Today’s POP RESCUE from an unknown fate, is the 1990 album Gonna Make You Sweat by C+C Music Factory – the pseudonym for David Cole and Robert Clivillés. Will this album make you dance now, or will it bring you out in a fever? Read on…

EVERYBODY. DANCE. NOW!!?
It was the memories of this lead track Gonna Make You Sweat (Everybody Dance Now) that lured me to this album. From memory, this was a fantastic track – one a-kin to their contemporary Black Box‘s Ride On Time. This gave C+C a #3 hit in the UK singles chart along with their featured single Freedom Williams.
By the time I’d gotten through the great opening title track, and into Here We Go, Let’s Rock & Roll, i’d begun to feel that C+C Music Factory had lured me into what was essentially a 10-track remix of their two big hit songs.
Here We Go, Let’s Rock & Roll sounds musically like Gonna Make You Sweat (Everbody Dance Now), and includes what must have influenced Jump a couple of years later by Kriss Kross. It also references an un-credited vocal use of Le Freak by Chic. This song was their second UK single, but it stalled, reaching #20.
Thankfully Things That Make You Go Hmmmm…. plays third, and it stood as their third single to chart in the UK. It returned them to their initial success, reaching #4, again with Freedom Williams to hand.

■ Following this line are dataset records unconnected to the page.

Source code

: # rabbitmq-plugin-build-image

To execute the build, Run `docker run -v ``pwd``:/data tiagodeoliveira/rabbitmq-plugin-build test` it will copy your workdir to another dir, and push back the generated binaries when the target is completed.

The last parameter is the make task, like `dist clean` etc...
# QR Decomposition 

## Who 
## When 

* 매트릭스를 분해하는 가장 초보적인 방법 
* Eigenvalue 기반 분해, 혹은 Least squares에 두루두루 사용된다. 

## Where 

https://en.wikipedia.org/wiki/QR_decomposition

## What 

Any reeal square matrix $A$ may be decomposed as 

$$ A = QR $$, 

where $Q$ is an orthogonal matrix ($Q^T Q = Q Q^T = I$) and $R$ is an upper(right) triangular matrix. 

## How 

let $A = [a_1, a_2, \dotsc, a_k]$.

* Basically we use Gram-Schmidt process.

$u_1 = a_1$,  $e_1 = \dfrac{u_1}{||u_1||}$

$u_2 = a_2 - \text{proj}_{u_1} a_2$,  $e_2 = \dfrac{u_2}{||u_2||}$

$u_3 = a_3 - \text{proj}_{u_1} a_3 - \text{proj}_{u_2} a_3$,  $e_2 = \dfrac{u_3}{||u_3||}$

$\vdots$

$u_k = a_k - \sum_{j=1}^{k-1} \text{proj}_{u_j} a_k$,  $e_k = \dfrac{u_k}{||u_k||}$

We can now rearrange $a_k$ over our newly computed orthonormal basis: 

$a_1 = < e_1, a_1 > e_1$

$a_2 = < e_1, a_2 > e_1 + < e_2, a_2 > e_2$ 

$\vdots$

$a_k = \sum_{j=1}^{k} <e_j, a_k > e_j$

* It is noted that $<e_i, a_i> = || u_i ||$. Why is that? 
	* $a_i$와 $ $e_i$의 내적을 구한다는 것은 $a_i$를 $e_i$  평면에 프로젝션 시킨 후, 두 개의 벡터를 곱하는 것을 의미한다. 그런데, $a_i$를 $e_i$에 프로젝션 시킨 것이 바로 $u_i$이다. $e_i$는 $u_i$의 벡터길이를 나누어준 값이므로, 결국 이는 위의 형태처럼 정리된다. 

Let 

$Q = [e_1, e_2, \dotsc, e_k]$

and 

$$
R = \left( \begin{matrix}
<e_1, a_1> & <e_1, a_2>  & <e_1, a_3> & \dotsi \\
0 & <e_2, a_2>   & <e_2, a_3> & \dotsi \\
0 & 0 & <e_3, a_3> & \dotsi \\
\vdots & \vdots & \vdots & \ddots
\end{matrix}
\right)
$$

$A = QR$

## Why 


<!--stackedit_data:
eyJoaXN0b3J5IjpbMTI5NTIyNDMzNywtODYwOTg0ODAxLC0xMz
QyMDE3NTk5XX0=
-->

But there’s a problem here with this album:
The songs are too long. Only the title track runs for under 4.5 minutes. The longest track – A Groove Of Love (What’s This Word Called Love?) runs for 10 minutes, and two others run for more than 7 minutes each. Live Happy (a mere 7:23 mins) and Bang That Beat have some good qualities, but with songs that have few lyrics, it could have been much better if they were at most half the length.
Freedom’s raps are essentially boring and rarely seem to differ from track to track.
Where are C+C Music Factory now?
Sadly, David Cole died in 1995. Robert Clivillés has continued to write and produce American artists.
Verdict
…but I’m not going to lie, I really didn’t enjoy this album.
The songs musically sound the same. Lyrically, the superb vocalist Martha Wash (who was already providing uncredited vocals to Black Box) really did the best she could with the material she’d been hired to deliver. Wash’s vocals, as with Black Box, were lip-synched by someone else for the purposes of videos, and in the CD artwork, they’re even credited to Zelma Davis. Wash gets a ‘background and support vocals’ credit. She would later sue both C&C Music Factory and Black Box.
A lot of the titles are too long – helping them to be completely forgettable. I’ve even got bored typing them in this article.
Oddly, when C+C were working on the music of other artists, they were brilliant, yet here on their own album, they’re just boring. Nope.

- POP RESCUE 2014 RATING: 1 / 5.
- 1990 UK CHART POSITION: #8, certified Gold.